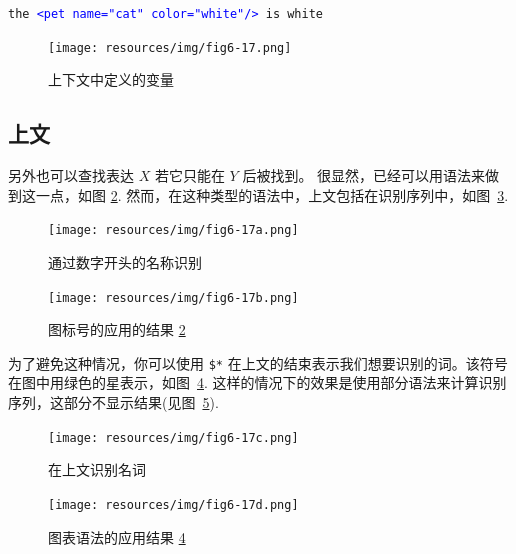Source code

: \bigskip
\texttt{the \textcolor{blue}{<pet name="cat" color="white"/>} is white}

\bigskip

\begin{figure}[!h]
\begin{center}
\texttt{[image: resources/img/fig6-17.png]}
\caption{上下文中定义的变量\label{fig-context6}}
\end{center}
\end{figure}

\subsection{上文}
\index{\verb+$*+}
另外也可以查找表达 $X$ 若它只能在 $Y$ 后被找到。 很显然，已经可以用语法来做到这一点，如图 \ref{fig-left-context1}. 
然而，在这种类型的语法中，上文包括在识别序列中，如图~\ref{fig-left-context2}.

\begin{figure}[!ht]
\begin{center}
\texttt{[image: resources/img/fig6-17a.png]}
\caption{通过数字开头的名称识别\label{fig-left-context1}}
\end{center}
\end{figure}

\begin{figure}[!ht]
\begin{center}
\texttt{[image: resources/img/fig6-17b.png]}
\caption{图标号的应用的结果
\ref{fig-left-context1}\label{fig-left-context2}}
\end{center}
\end{figure}

\bigskip
\noindent 为了避免这种情况，你可以使用 \verb+$*+ 在上文的结束表示我们想要识别的词。该符号在图中用绿色的星表示，如图~\ref{fig-left-context3}. 这样的情况下的效果是使用部分语法来计算识别序列，这部分不显示结果(见图~\ref{fig-left-context4}).

\begin{figure}[!ht]
\begin{center}
\texttt{[image: resources/img/fig6-17c.png]}
\caption{在上文识别名词\label{fig-left-context3}}
\end{center}
\end{figure}

\begin{figure}[!ht]
\begin{center}
\texttt{[image: resources/img/fig6-17d.png]}
\caption{图表语法的应用结果
\ref{fig-left-context3}\label{fig-left-context4}}
\end{center}
\end{figure}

## Instructions to follow
The lines to copy are those in the listing that contain the word "label".

## Expected answer
\caption{上下文中定义的变量\label{fig-context6}}
\caption{通过数字开头的名称识别\label{fig-left-context1}}
\ref{fig-left-context1}\label{fig-left-context2}}
\caption{在上文识别名词\label{fig-left-context3}}
\ref{fig-left-context3}\label{fig-left-context4}}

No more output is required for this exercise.